À vous de voir !
Nombreux sont les gens de lettres – j’aime beaucoup ce terme inventé pour désigner avec élégance les plumitifs de tout poil [dont je fais un peu partie] – qui semblent regretter de n’avoir pas plutôt choisi de se spécialiser dans les beaux-arts. Ils découvrent chez les artistes, ou se prétendant tels, des avantages dont ils seraient eux-mêmes privés. J’ai pour précieux ami un de ces graphomanes impénitents qui affirmait il n’y a pas si longtemps dans un recueil de ses écrits que le tableau peut être vu en quelques secondes – la chose est authentique, je l’ai vérifiée – et poursuivre néanmoins son existence plus ou moins inutile en demeurant accroché quelque part, où nul jamais ne le regarde, tandis que le manuscrit de l’écrivain, aussi remarquable fût-il, dort à l’abri des profondeurs obscures d’un tiroir. Ce qui vaut d’ailleurs pour le texte transformé en livre et qui survit dans un oubli relatif sur le rayonnage d’une bibliothèque, quand il ne finit pas au fond d’un carton, voire d’un sac poubelle en plastique gris. Ou encore abandonné sur quelque trottoir crasseux d’un vide-grenier, cette invention destinée à divertir les oisifs endimanchés.
C’est vrai que ledit tableau, dès lors que son géniteur putatif l’autorise à s’en aller prendre l’air loin des vapeurs puantes de l’atelier, est alors un objet fini – peut-être le terme achevé serait-il à peine préférable – dont la vie à venir ne nécessite nullement l’intervention d’une tierce personne (imprimeur, façonnier, éditeur pour ce qui concerne l’œuvre littéraire, pianiste, violoniste ou orchestre de mille musicien lorsque le compositeur se nomme Gustav Mahler).

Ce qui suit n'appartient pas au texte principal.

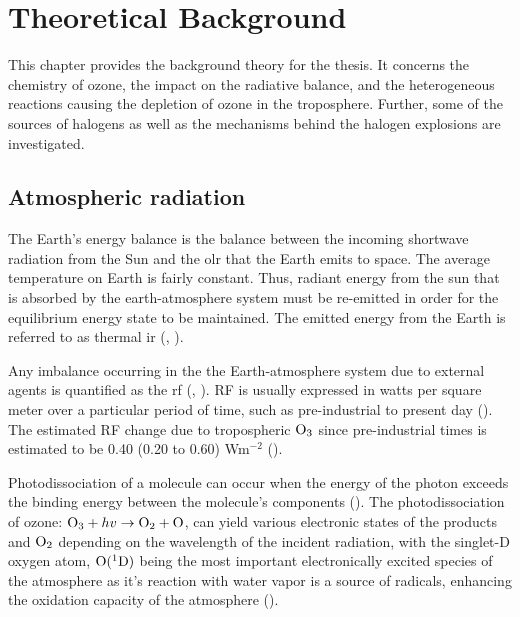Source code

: \setcounter{chapter}{1} 
\chapter{Theoretical Background} \label{ch:theoretical_back}

This chapter provides the background theory for the thesis. It concerns the chemistry of ozone, the impact on the radiative balance, and the heterogeneous reactions causing the depletion of ozone in the troposphere. Further, some of the sources of halogens as well as the mechanisms behind the halogen explosions are investigated. 

\section{Atmospheric radiation}\label{sec:atm_rad}

The Earth's energy balance is the balance between the incoming shortwave radiation from the Sun and the \acrfull{olr} that the Earth emits to space. The average temperature on Earth is fairly constant. Thus, radiant energy from the sun that is absorbed by the earth-atmosphere system must be re-emitted in order for the equilibrium energy state to be maintained. The emitted energy from the Earth is referred to as thermal \acrfull{ir} (\cite{Liou_AtmRad}, \cite{SeinfeldSpyros}). 

\medskip

Any imbalance occurring in the the Earth-atmosphere system due to external agents is quantified as the \acrfull{rf} (\cite{IPCCchapter8}, \cite{Bowman2013}). RF is usually expressed in watts per square meter over a particular period of time, such as pre-industrial to present day (\cite{IPCCchapter8}). The estimated RF change due to tropospheric $\mathrm{O_3}$ since pre-industrial times is estimated to be 0.40 (0.20 to 0.60) Wm$^{-2}$ (\cite{IPCCchapter8}). 


\medskip

Photodissociation of a molecule can occur when the energy of the photon exceeds the binding energy between the molecule's components (\cite{SeinfeldSpyros}). The photodissociation of ozone: $\mathrm{O_3} + hv \rightarrow \mathrm{O_2} + \mathrm{O}$, can yield various electronic states of the products  and $\mathrm{O_2}$ depending on the wavelength of the incident radiation, with the singlet-D oxygen atom, $\mathrm{O}(^1\mathrm{D})$ being the most important electronically excited species of the atmosphere as it's reaction with water vapor is a source of  radicals, enhancing the oxidation capacity of the atmosphere (\cite{SeinfeldSpyros}).


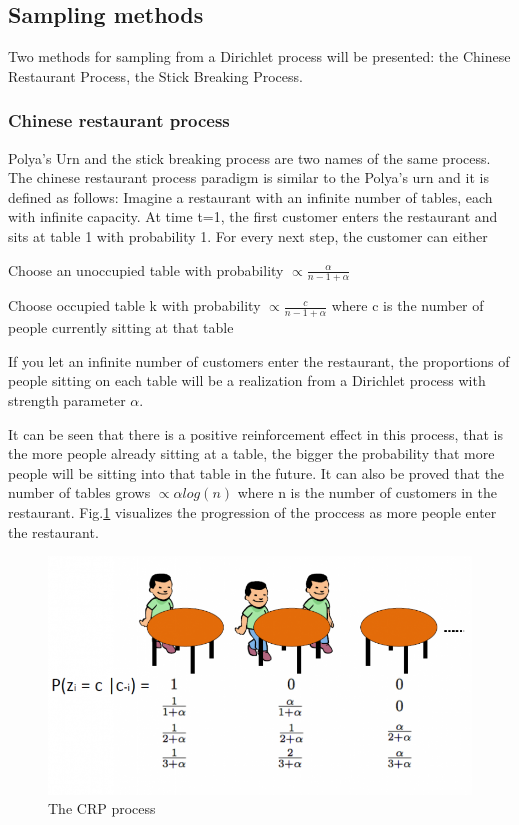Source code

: \documentclass[twoside,hidelinks]{article}
\begin{document}
\subsection{Sampling methods}

Two methods for sampling from a Dirichlet process will be presented: the Chinese Restaurant Process, the Stick Breaking Process.


\subsubsection{Chinese restaurant process}
\label{sec:crp}
Polya's Urn and the stick breaking process are two names of the same process. The chinese restaurant process paradigm is similar to the Polya's urn and it is defined as follows:
Imagine a restaurant with an infinite number of tables, each with infinite capacity. At time t=1, the first customer enters the restaurant and sits at table 1 with probability 1. For every next step, the customer can either

\begin{compactitem}
	\item Choose an unoccupied table with probability $ \propto \frac{\alpha}{n-1+ \alpha }$
	\item Choose occupied table k with probability $ \propto  \frac{c}{n-1+ \alpha }$ where c is the number of people currently sitting at that table
\end{compactitem}


If you let an infinite number of customers enter the restaurant, the proportions of people sitting on each table will be a realization from a Dirichlet process with strength parameter $\alpha$.

It can be seen that there is a positive reinforcement effect in this process, that is the more people already sitting at a table, the bigger the probability that more people will be sitting into that table in the future. It can also be proved that the number of tables grows $ \propto \alpha log(n)$ where n is the number of customers in the restaurant. Fig.\ref{CRP} visualizes the progression of the proccess as more people enter the restaurant. 

\begin{figure}[!h]
          \centerline{\includegraphics[width=.70\textwidth]{crp}}
	\caption{The CRP process}
	\label{CRP}
\end{figure}
\end{document}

J’ai pour ma part goûté aux joies ineffables de la peinture et de l’écriture. C’est dire combien je peux me flatter d’avoir été barbouilleur et écrivassier, j’ai même poussé l’abnégation, ou le vice, jusqu’à conjuguer les deux tares sur un même support. Et il me semble juste d’affirmer que le sacerdoce du premier l’obligeant à trimballer ses croûtes d’une galerie l’autre pour se voir le plus souvent encouragé à aller voir ailleurs vaut largement celui du second qui expédie ses tapuscrits à une quinzaine d’éditeurs qui, dans la plupart des cas, se satisfont de les lui retourner (moyennant un chèque préalable) accompagnés de la circulaire type l’invitant à aller, là aussi, se faire voir ailleurs. Je ne doute pas qu’il en aille de même pour les fabricants de musique, sauf peut-être pour les adeptes du remixing naturellement dispensés de l’effroyable et fastidieuse besogne des partitions. Toutefois, réjouissons-nous car le peintre devenu plasticien peut désormais concevoir ses œuvres sans devoir disposer d’un atelier orienté au nord, ayant exposé le concept en deux ou trois feuillets, il passe commande à ses fournisseurs qui livrent la marchandise sur le lieu même de l’exhibition où l’équipe d’ouvriers manuels, variable selon l’importance du projet, procédera à l’installation sous l’inflexible direction de l’artiste déguisé en metteur en scène.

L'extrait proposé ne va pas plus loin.